## [Assigned task]
Two lines mark the range in the entries below: the one holding "### Option 2." and the one holding "Some other icons". Set down those two and all lines between them, exactly.

## [Dataset records]
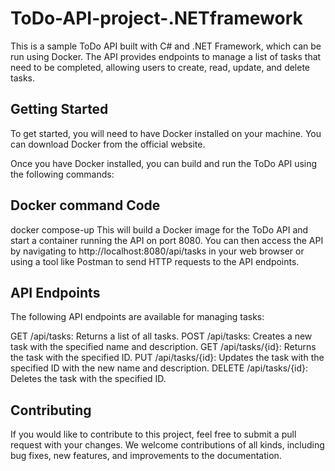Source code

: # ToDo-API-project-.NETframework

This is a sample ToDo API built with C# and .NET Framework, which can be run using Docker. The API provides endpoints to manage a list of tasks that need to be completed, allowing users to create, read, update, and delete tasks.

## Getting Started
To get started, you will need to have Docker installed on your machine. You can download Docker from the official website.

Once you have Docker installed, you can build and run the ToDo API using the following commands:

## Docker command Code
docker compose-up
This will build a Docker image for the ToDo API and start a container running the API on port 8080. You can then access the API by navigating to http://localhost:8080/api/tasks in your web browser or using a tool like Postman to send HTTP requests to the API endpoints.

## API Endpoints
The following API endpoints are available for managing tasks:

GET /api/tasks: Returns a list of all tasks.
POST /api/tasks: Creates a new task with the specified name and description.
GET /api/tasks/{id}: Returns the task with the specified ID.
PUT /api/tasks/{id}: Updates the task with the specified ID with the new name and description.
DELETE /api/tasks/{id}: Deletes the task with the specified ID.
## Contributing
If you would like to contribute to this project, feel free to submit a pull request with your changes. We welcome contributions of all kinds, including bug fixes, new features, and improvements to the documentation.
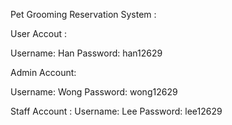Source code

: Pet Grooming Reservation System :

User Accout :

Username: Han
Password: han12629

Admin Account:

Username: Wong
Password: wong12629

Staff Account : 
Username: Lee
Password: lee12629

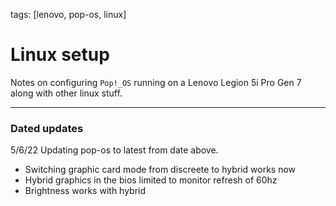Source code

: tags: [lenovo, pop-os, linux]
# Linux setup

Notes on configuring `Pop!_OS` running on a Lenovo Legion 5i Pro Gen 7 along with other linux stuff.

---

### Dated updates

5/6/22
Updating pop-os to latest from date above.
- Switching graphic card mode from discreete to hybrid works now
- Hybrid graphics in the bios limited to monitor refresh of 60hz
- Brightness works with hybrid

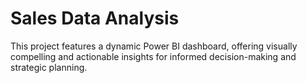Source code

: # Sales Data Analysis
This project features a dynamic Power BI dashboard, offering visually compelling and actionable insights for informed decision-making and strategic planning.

* * *

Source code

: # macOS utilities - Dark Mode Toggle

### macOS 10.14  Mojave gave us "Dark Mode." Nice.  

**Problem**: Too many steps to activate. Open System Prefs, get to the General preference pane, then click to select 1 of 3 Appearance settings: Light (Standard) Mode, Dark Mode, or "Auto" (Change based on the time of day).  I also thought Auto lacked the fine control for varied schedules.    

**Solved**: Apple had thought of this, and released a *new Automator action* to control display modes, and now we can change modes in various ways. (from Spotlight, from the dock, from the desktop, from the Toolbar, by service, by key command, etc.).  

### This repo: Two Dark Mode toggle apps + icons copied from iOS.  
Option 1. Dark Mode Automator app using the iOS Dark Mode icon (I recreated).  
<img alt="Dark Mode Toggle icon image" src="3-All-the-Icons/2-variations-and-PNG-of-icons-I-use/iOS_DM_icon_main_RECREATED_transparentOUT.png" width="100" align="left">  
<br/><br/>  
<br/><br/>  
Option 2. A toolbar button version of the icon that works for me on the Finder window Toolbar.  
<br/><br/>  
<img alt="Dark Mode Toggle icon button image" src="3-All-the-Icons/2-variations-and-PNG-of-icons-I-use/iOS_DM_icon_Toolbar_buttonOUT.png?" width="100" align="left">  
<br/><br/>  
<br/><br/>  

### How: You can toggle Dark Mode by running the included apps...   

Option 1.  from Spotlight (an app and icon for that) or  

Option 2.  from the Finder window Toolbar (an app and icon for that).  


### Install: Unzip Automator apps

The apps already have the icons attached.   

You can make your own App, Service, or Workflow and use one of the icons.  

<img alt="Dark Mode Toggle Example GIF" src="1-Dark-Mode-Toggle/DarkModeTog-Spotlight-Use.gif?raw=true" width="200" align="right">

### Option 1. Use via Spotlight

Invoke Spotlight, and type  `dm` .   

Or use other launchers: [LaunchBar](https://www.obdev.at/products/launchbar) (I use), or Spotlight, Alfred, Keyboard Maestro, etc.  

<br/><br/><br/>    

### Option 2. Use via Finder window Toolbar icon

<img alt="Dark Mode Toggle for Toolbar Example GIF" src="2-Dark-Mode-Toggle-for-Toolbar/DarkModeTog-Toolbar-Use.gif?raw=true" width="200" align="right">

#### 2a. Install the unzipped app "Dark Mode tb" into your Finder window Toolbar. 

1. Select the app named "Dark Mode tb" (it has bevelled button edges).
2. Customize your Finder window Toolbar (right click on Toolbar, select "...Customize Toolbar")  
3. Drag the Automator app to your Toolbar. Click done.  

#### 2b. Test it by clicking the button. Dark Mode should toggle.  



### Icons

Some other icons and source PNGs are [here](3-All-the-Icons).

## [Finished task]
### Option 2. Use via Finder window Toolbar icon

<img alt="Dark Mode Toggle for Toolbar Example GIF" src="2-Dark-Mode-Toggle-for-Toolbar/DarkModeTog-Toolbar-Use.gif?raw=true" width="200" align="right">

#### 2a. Install the unzipped app "Dark Mode tb" into your Finder window Toolbar. 

1. Select the app named "Dark Mode tb" (it has bevelled button edges).
2. Customize your Finder window Toolbar (right click on Toolbar, select "...Customize Toolbar")  
3. Drag the Automator app to your Toolbar. Click done.  

#### 2b. Test it by clicking the button. Dark Mode should toggle.  



### Icons

Some other icons and source PNGs are [here](3-All-the-Icons).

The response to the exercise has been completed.